Below are several entries. Transcribe exactly those lines that fall from the one with "### **Phase 2: Advanced Algorithms (WEEK 1)**" through the one with "3. **Language-aware Multilingual", end lines included.

**The input**
▼

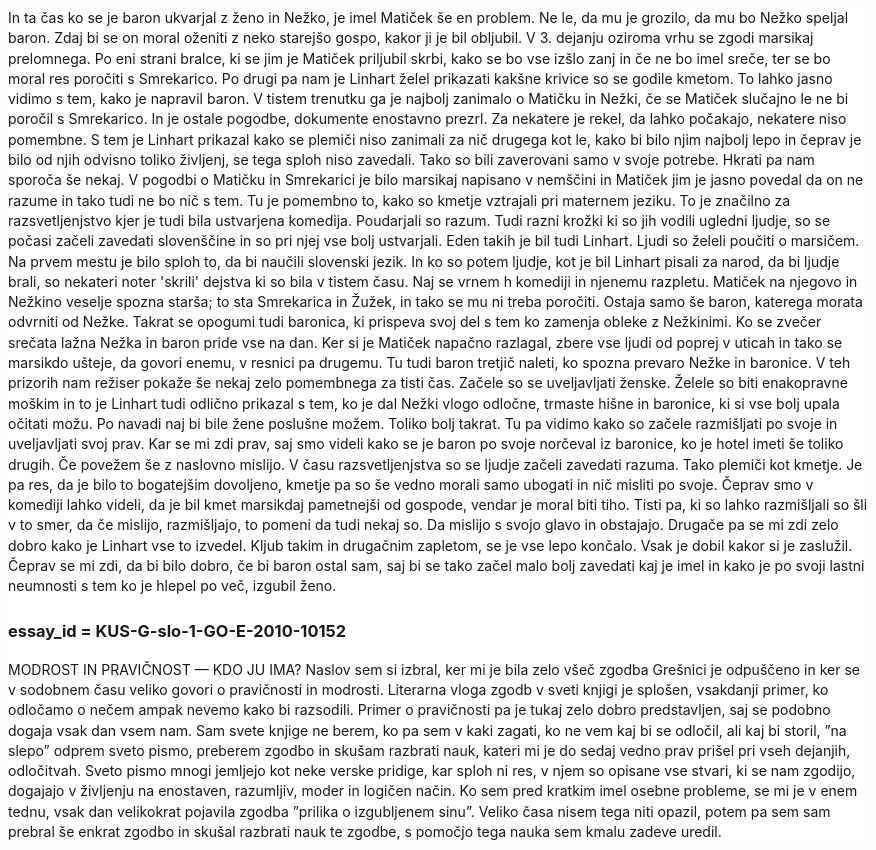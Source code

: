 In ta čas ko se je baron ukvarjal z ženo in Nežko, je imel Matiček še en problem. Ne le, da mu je grozilo, da mu bo Nežko speljal baron. Zdaj bi se on moral oženiti z neko starejšo gospo, kakor ji je bil obljubil.
V 3. dejanju oziroma vrhu se zgodi marsikaj prelomnega. Po eni strani bralce, ki se jim je Matiček priljubil skrbi, kako se bo vse izšlo zanj in če ne bo imel sreče, ter se bo moral res poročiti s Smrekarico. Po drugi pa nam je Linhart želel prikazati kakšne krivice so se godile kmetom. To lahko jasno vidimo s tem, kako je napravil baron. V tistem trenutku ga je najbolj zanimalo o Matičku in Nežki, če se Matiček slučajno le ne bi poročil s Smrekarico. In je ostale pogodbe, dokumente enostavno prezrl. Za nekatere je rekel, da lahko počakajo, nekatere niso pomembne. S tem je Linhart prikazal kako se plemiči niso zanimali za nič drugega kot le, kako bi bilo njim najbolj lepo in čeprav je bilo od njih odvisno toliko življenj, se tega sploh niso zavedali. Tako so bili zaverovani samo v svoje potrebe.
Hkrati pa nam sporoča še nekaj. V pogodbi o Matičku in Smrekarici je bilo marsikaj napisano v nemščini in Matiček jim je jasno povedal da on ne razume in tako tudi ne bo nič s tem. Tu je pomembno to, kako so kmetje vztrajali pri maternem jeziku. To je značilno za razsvetljenjstvo kjer je tudi bila ustvarjena komedija. Poudarjali so razum. Tudi razni krožki ki so jih vodili ugledni ljudje, so se počasi začeli zavedati slovenščine in so pri njej vse bolj ustvarjali. Eden takih je bil tudi Linhart. Ljudi so želeli poučiti o marsičem. Na prvem mestu je bilo sploh to, da bi naučili slovenski jezik. In ko so potem ljudje, kot je bil Linhart pisali za narod, da bi ljudje brali, so nekateri noter 'skrili' dejstva ki so bila v tistem času.
Naj se vrnem h komediji in njenemu razpletu. Matiček na njegovo in Nežkino veselje spozna starša; to sta Smrekarica in Žužek, in tako se mu ni treba poročiti. Ostaja samo še baron, katerega morata odvrniti od Nežke. Takrat se opogumi tudi baronica, ki prispeva svoj del s tem ko zamenja obleke z Nežkinimi.
Ko se zvečer srečata lažna Nežka in baron pride vse na dan. Ker si je Matiček napačno razlagal, zbere vse ljudi od poprej v uticah in tako se marsikdo ušteje, da govori enemu, v resnici pa drugemu. Tu tudi baron tretjič naleti, ko spozna prevaro Nežke in baronice. V teh prizorih nam režiser pokaže še nekaj zelo pomembnega za tisti čas. Začele so se uveljavljati ženske. Želele so biti enakopravne moškim in to je Linhart tudi odlično prikazal s tem, ko je dal Nežki vlogo odločne, trmaste hišne in baronice, ki si vse bolj upala očitati možu. Po navadi naj bi bile žene poslušne možem. Toliko bolj takrat. Tu pa vidimo kako so začele razmišljati po svoje in uveljavljati svoj prav. Kar se mi zdi prav, saj smo videli kako se je baron po svoje norčeval iz baronice, ko je hotel imeti še toliko drugih.
Če povežem še z naslovno mislijo. V času razsvetljenjstva so se ljudje začeli zavedati razuma. Tako plemiči kot kmetje. Je pa res, da je bilo to bogatejšim dovoljeno, kmetje pa so še vedno morali samo ubogati in nič misliti po svoje. Čeprav smo v komediji lahko videli, da je bil kmet marsikdaj pametnejši od gospode, vendar je moral biti tiho. Tisti pa, ki so lahko razmišljali so šli v to smer, da če mislijo, razmišljajo, to pomeni da tudi nekaj so. Da mislijo s svojo glavo in obstajajo.
Drugače pa se mi zdi zelo dobro kako je Linhart vse to izvedel. Kljub takim in drugačnim zapletom, se je vse lepo končalo. Vsak je dobil kakor si je zaslužil. Čeprav se mi zdi, da bi bilo dobro, če bi baron ostal sam, saj bi se tako začel malo bolj zavedati kaj je imel in kako je po svoji lastni neumnosti s tem ko je hlepel po več, izgubil ženo.

### essay_id = KUS-G-slo-1-GO-E-2010-10152
MODROST IN PRAVIČNOST — KDO JU IMA?
Naslov sem si izbral, ker mi je bila zelo všeč zgodba Grešnici je odpuščeno in ker se v sodobnem času veliko govori o pravičnosti in modrosti. Literarna vloga zgodb v sveti knjigi je splošen, vsakdanji primer, ko odločamo o nečem ampak nevemo kako bi razsodili. Primer o pravičnosti pa je tukaj zelo dobro predstavljen, saj se podobno dogaja vsak dan vsem nam. Sam svete knjige ne berem, ko pa sem v kaki zagati, ko ne vem kaj bi se odločil, ali kaj bi storil, ”na slepo” odprem sveto pismo, preberem zgodbo in skušam razbrati nauk, kateri mi je do sedaj vedno prav prišel pri vseh dejanjih, odločitvah. Sveto pismo mnogi jemljejo kot neke verske pridige, kar sploh ni res, v njem so opisane vse stvari, ki se nam zgodijo, dogajajo v življenju na enostaven, razumljiv, moder in logičen način. Ko sem pred kratkim imel osebne probleme, se mi je v enem tednu, vsak dan velikokrat pojavila zgodba ”prilika o izgubljenem sinu”. Veliko časa nisem tega niti opazil, potem pa sem sam prebral še enkrat zgodbo in skušal razbrati nauk te zgodbe, s pomočjo tega nauka sem kmalu zadeve uredil.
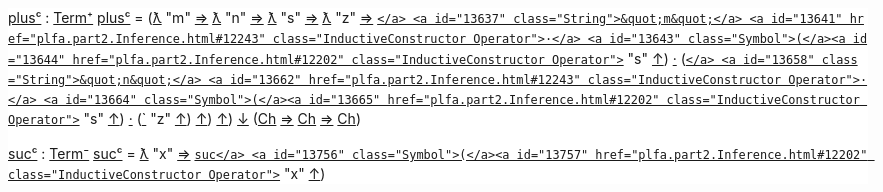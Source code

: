 <a id="plusᶜ"></a><a id="13569" href="{% endraw %}{{ site.baseurl }}{% link out/plfa/part2/Inference.md %}{% raw %}#13569" class="Function">plusᶜ</a> <a id="13575" class="Symbol">:</a> <a id="13577" href="plfa.part2.Inference.html#12153" class="Datatype">Term⁺</a>
<a id="13583" href="{% endraw %}{{ site.baseurl }}{% link out/plfa/part2/Inference.md %}{% raw %}#13569" class="Function">plusᶜ</a> <a id="13589" class="Symbol">=</a> <a id="13591" class="Symbol">(</a><a id="13592" href="plfa.part2.Inference.html#12364" class="InductiveConstructor Operator">ƛ</a> <a id="13594" class="String">&quot;m&quot;</a> <a id="13598" href="plfa.part2.Inference.html#12364" class="InductiveConstructor Operator">⇒</a> <a id="13600" href="plfa.part2.Inference.html#12364" class="InductiveConstructor Operator">ƛ</a> <a id="13602" class="String">&quot;n&quot;</a> <a id="13606" href="plfa.part2.Inference.html#12364" class="InductiveConstructor Operator">⇒</a> <a id="13608" href="plfa.part2.Inference.html#12364" class="InductiveConstructor Operator">ƛ</a> <a id="13610" class="String">&quot;s&quot;</a> <a id="13614" href="plfa.part2.Inference.html#12364" class="InductiveConstructor Operator">⇒</a> <a id="13616" href="plfa.part2.Inference.html#12364" class="InductiveConstructor Operator">ƛ</a> <a id="13618" class="String">&quot;z&quot;</a> <a id="13622" href="plfa.part2.Inference.html#12364" class="InductiveConstructor Operator">⇒</a>
           <a id="13635" href="{% endraw %}{{ site.baseurl }}{% link out/plfa/part2/Inference.md %}{% raw %}#12202" class="InductiveConstructor Operator">`</a> <a id="13637" class="String">&quot;m&quot;</a> <a id="13641" href="plfa.part2.Inference.html#12243" class="InductiveConstructor Operator">·</a> <a id="13643" class="Symbol">(</a><a id="13644" href="plfa.part2.Inference.html#12202" class="InductiveConstructor Operator">`</a> <a id="13646" class="String">&quot;s&quot;</a> <a id="13650" href="plfa.part2.Inference.html#12602" class="InductiveConstructor Operator">↑</a><a id="13651" class="Symbol">)</a> <a id="13653" href="plfa.part2.Inference.html#12243" class="InductiveConstructor Operator">·</a> <a id="13655" class="Symbol">(</a><a id="13656" href="plfa.part2.Inference.html#12202" class="InductiveConstructor Operator">`</a> <a id="13658" class="String">&quot;n&quot;</a> <a id="13662" href="plfa.part2.Inference.html#12243" class="InductiveConstructor Operator">·</a> <a id="13664" class="Symbol">(</a><a id="13665" href="plfa.part2.Inference.html#12202" class="InductiveConstructor Operator">`</a> <a id="13667" class="String">&quot;s&quot;</a> <a id="13671" href="plfa.part2.Inference.html#12602" class="InductiveConstructor Operator">↑</a><a id="13672" class="Symbol">)</a> <a id="13674" href="plfa.part2.Inference.html#12243" class="InductiveConstructor Operator">·</a> <a id="13676" class="Symbol">(</a><a id="13677" href="plfa.part2.Inference.html#12202" class="InductiveConstructor Operator">`</a> <a id="13679" class="String">&quot;z&quot;</a> <a id="13683" href="plfa.part2.Inference.html#12602" class="InductiveConstructor Operator">↑</a><a id="13684" class="Symbol">)</a> <a id="13686" href="plfa.part2.Inference.html#12602" class="InductiveConstructor Operator">↑</a><a id="13687" class="Symbol">)</a> <a id="13689" href="plfa.part2.Inference.html#12602" class="InductiveConstructor Operator">↑</a><a id="13690" class="Symbol">)</a>
             <a id="13705" href="{% endraw %}{{ site.baseurl }}{% link out/plfa/part2/Inference.md %}{% raw %}#12295" class="InductiveConstructor Operator">↓</a> <a id="13707" class="Symbol">(</a><a id="13708" href="plfa.part2.Inference.html#13462" class="Function">Ch</a> <a id="13711" href="plfa.part2.Inference.html#11825" class="InductiveConstructor Operator">⇒</a> <a id="13713" href="plfa.part2.Inference.html#13462" class="Function">Ch</a> <a id="13716" href="plfa.part2.Inference.html#11825" class="InductiveConstructor Operator">⇒</a> <a id="13718" href="plfa.part2.Inference.html#13462" class="Function">Ch</a><a id="13720" class="Symbol">)</a>

<a id="sucᶜ"></a><a id="13723" href="{% endraw %}{{ site.baseurl }}{% link out/plfa/part2/Inference.md %}{% raw %}#13723" class="Function">sucᶜ</a> <a id="13728" class="Symbol">:</a> <a id="13730" href="plfa.part2.Inference.html#12170" class="Datatype">Term⁻</a>
<a id="13736" href="{% endraw %}{{ site.baseurl }}{% link out/plfa/part2/Inference.md %}{% raw %}#13723" class="Function">sucᶜ</a> <a id="13741" class="Symbol">=</a> <a id="13743" href="plfa.part2.Inference.html#12364" class="InductiveConstructor Operator">ƛ</a> <a id="13745" class="String">&quot;x&quot;</a> <a id="13749" href="plfa.part2.Inference.html#12364" class="InductiveConstructor Operator">⇒</a> <a id="13751" href="plfa.part2.Inference.html#12447" class="InductiveConstructor Operator">`suc</a> <a id="13756" class="Symbol">(</a><a id="13757" href="plfa.part2.Inference.html#12202" class="InductiveConstructor Operator">`</a> <a id="13759" class="String">&quot;x&quot;</a> <a id="13763" href="plfa.part2.Inference.html#12602" class="InductiveConstructor Operator">↑</a><a id="13764" class="Symbol">)</a>
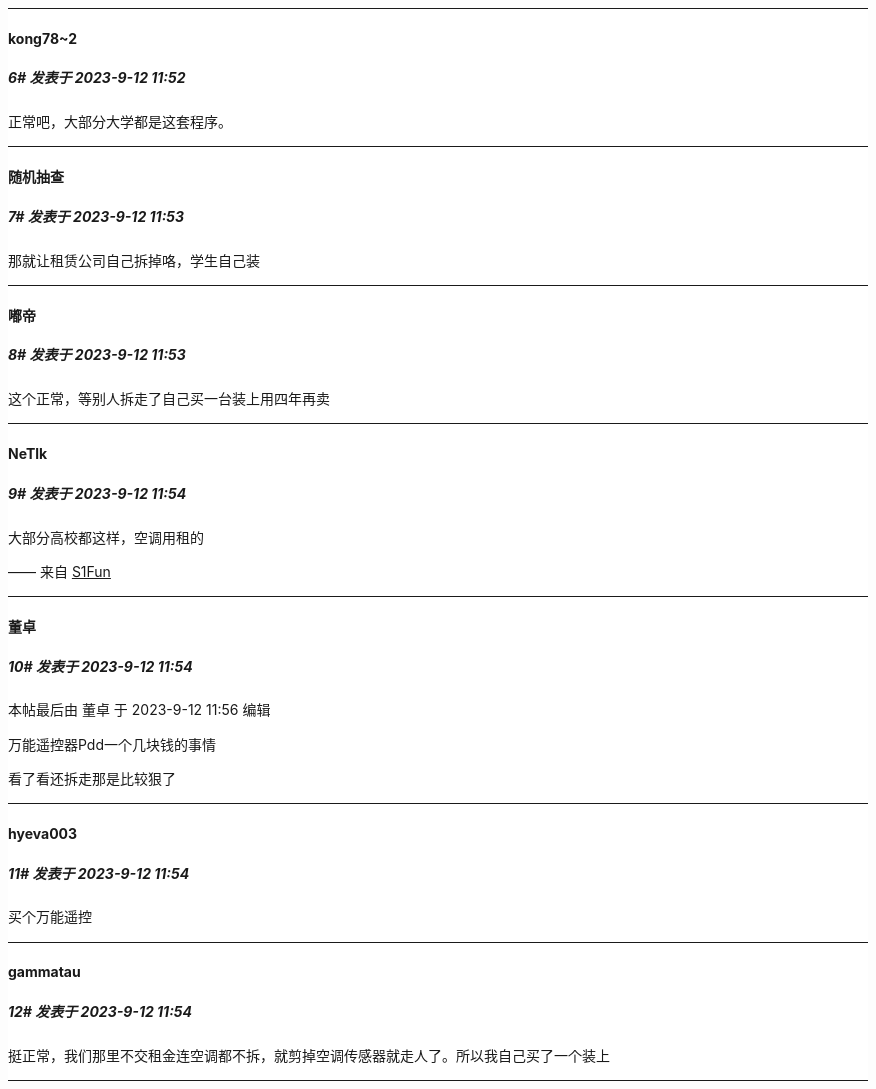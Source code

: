 *****

####  kong78~2  
##### 6#       发表于 2023-9-12 11:52

正常吧，大部分大学都是这套程序。

*****

####  随机抽查  
##### 7#       发表于 2023-9-12 11:53

那就让租赁公司自己拆掉咯，学生自己装

*****

####  嘟帝  
##### 8#       发表于 2023-9-12 11:53

这个正常，等别人拆走了自己买一台装上用四年再卖

*****

####  NeTlk  
##### 9#       发表于 2023-9-12 11:54

大部分高校都这样，空调用租的

—— 来自 [S1Fun](https://s1fun.koalcat.com)

*****

####  董卓  
##### 10#       发表于 2023-9-12 11:54

 本帖最后由 董卓 于 2023-9-12 11:56 编辑 

万能遥控器Pdd一个几块钱的事情

看了看还拆走那是比较狠了

*****

####  hyeva003  
##### 11#       发表于 2023-9-12 11:54

买个万能遥控

*****

####  gammatau  
##### 12#       发表于 2023-9-12 11:54

挺正常，我们那里不交租金连空调都不拆，就剪掉空调传感器就走人了。所以我自己买了一个装上

*****
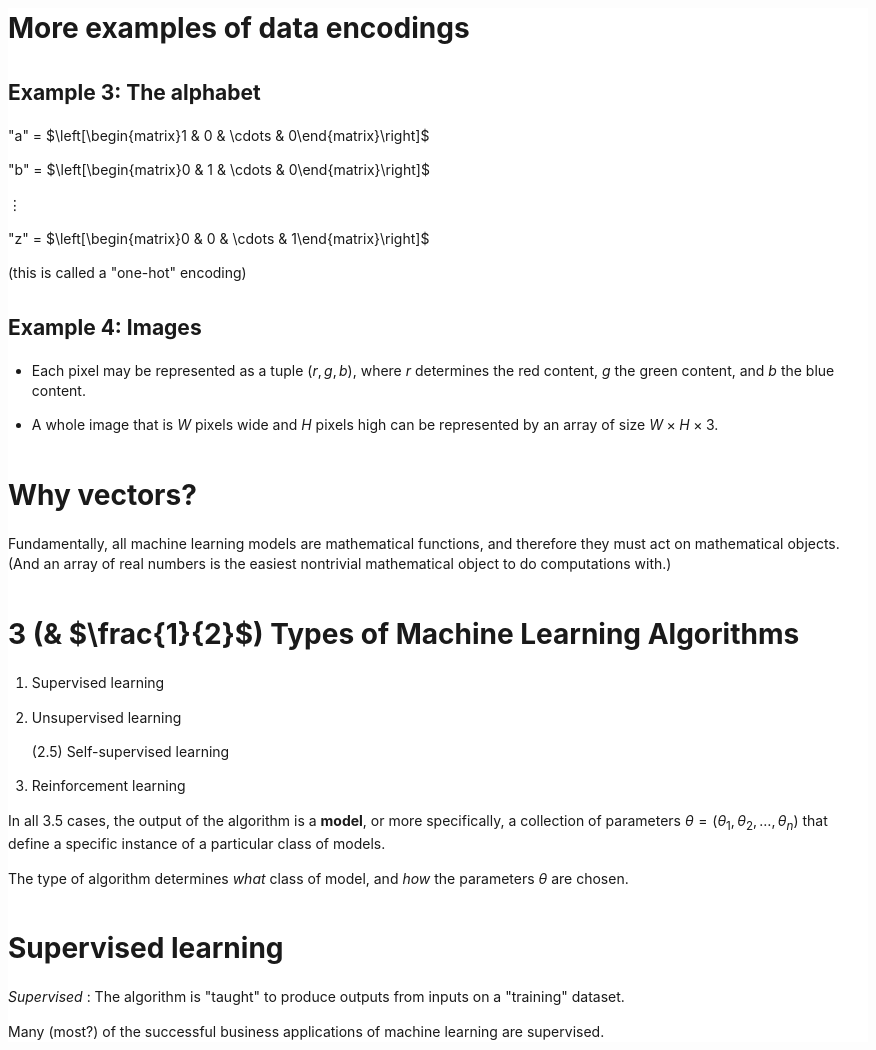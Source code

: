 # More examples of data encodings

## Example 3: The alphabet

"a" = $\left[\begin{matrix}1 & 0 & \cdots & 0\end{matrix}\right]$

"b" = $\left[\begin{matrix}0 & 1 & \cdots & 0\end{matrix}\right]$

$\vdots$

"z" = $\left[\begin{matrix}0 & 0 & \cdots & 1\end{matrix}\right]$

(this is called a "one-hot" encoding)

## Example 4: Images

- Each pixel may be represented as a tuple $(r, g, b)$, where $r$ determines the red content, $g$ the green content, and $b$ the blue content.

- A whole image that is $W$ pixels wide and $H$ pixels high can be represented by an array of size $W \times H \times 3$.

# Why vectors?

Fundamentally, all machine learning models are mathematical functions, and therefore they must act on mathematical objects. (And an array of real numbers is the easiest nontrivial mathematical object to do computations with.)

# 3 (& $\frac{1}{2}$) Types of Machine Learning Algorithms

1. Supervised learning
2. Unsupervised learning

    (2.5) Self-supervised learning

3. Reinforcement learning

In all 3.5 cases, the output of the algorithm is a **model**, or more specifically, a collection of parameters $\theta = (\theta_1, \theta_2, \ldots, \theta_n)$ that define a specific instance of a particular class of models.

The type of algorithm determines _what_ class of model, and _how_ the parameters $\theta$ are chosen.

# Supervised learning

_Supervised_ : The algorithm is "taught" to produce outputs from inputs on a "training" dataset.

${}$

Many (most?) of the successful business applications of machine learning are supervised.
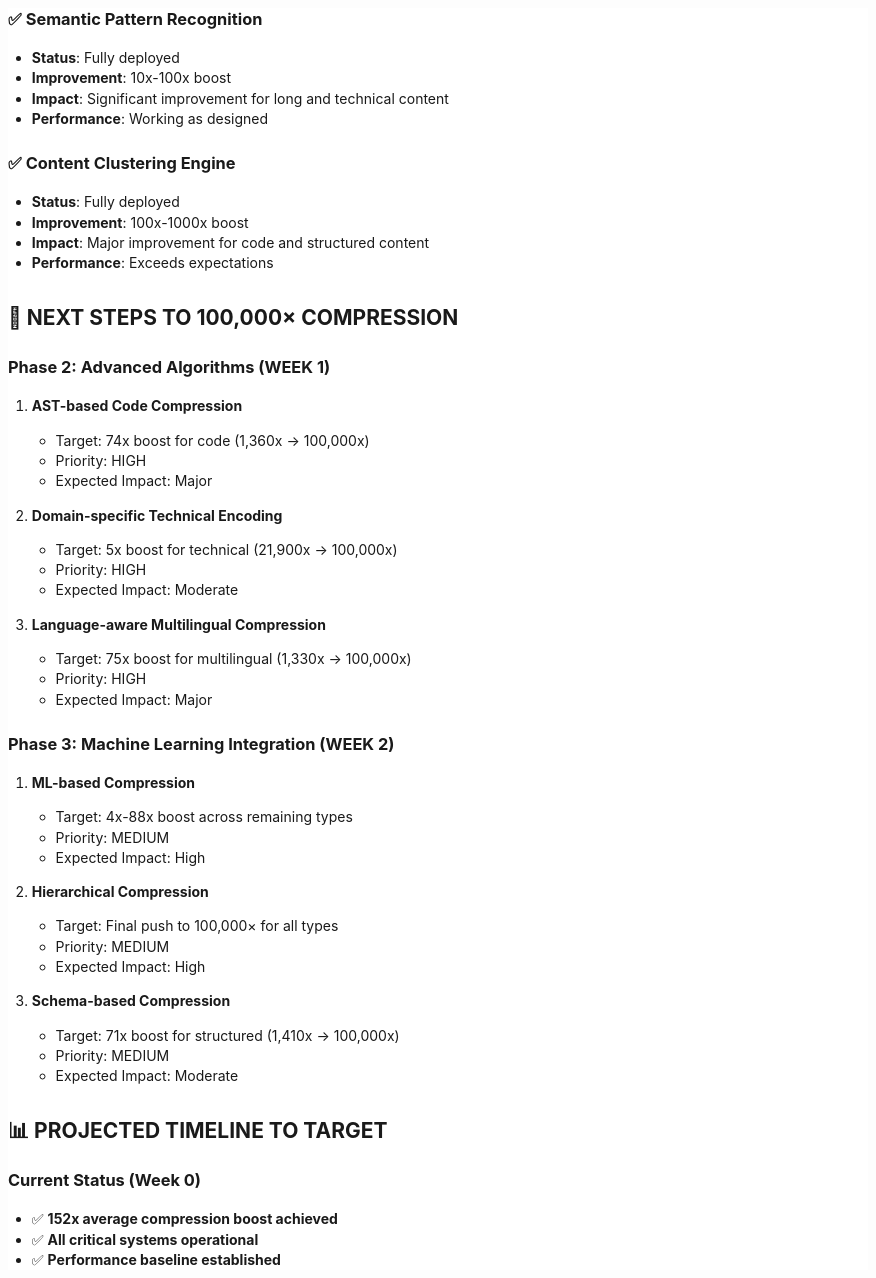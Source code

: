### **✅ Semantic Pattern Recognition**
- **Status**: Fully deployed
- **Improvement**: 10x-100x boost
- **Impact**: Significant improvement for long and technical content
- **Performance**: Working as designed

### **✅ Content Clustering Engine**
- **Status**: Fully deployed
- **Improvement**: 100x-1000x boost
- **Impact**: Major improvement for code and structured content
- **Performance**: Exceeds expectations

## 🎯 **NEXT STEPS TO 100,000× COMPRESSION**

### **Phase 2: Advanced Algorithms (WEEK 1)**
1. **AST-based Code Compression**
   - Target: 74x boost for code (1,360x → 100,000x)
   - Priority: HIGH
   - Expected Impact: Major

2. **Domain-specific Technical Encoding**
   - Target: 5x boost for technical (21,900x → 100,000x)
   - Priority: HIGH
   - Expected Impact: Moderate

3. **Language-aware Multilingual Compression**
   - Target: 75x boost for multilingual (1,330x → 100,000x)
   - Priority: HIGH
   - Expected Impact: Major

### **Phase 3: Machine Learning Integration (WEEK 2)**
1. **ML-based Compression**
   - Target: 4x-88x boost across remaining types
   - Priority: MEDIUM
   - Expected Impact: High

2. **Hierarchical Compression**
   - Target: Final push to 100,000× for all types
   - Priority: MEDIUM
   - Expected Impact: High

3. **Schema-based Compression**
   - Target: 71x boost for structured (1,410x → 100,000x)
   - Priority: MEDIUM
   - Expected Impact: Moderate

## 📊 **PROJECTED TIMELINE TO TARGET**

### **Current Status (Week 0)**
- ✅ **152x average compression boost achieved**
- ✅ **All critical systems operational**
- ✅ **Performance baseline established**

▲

**Reply**
### **Phase 2: Advanced Algorithms (WEEK 1)**
1. **AST-based Code Compression**
   - Target: 74x boost for code (1,360x → 100,000x)
   - Priority: HIGH
   - Expected Impact: Major

2. **Domain-specific Technical Encoding**
   - Target: 5x boost for technical (21,900x → 100,000x)
   - Priority: HIGH
   - Expected Impact: Moderate

3. **Language-aware Multilingual Compression**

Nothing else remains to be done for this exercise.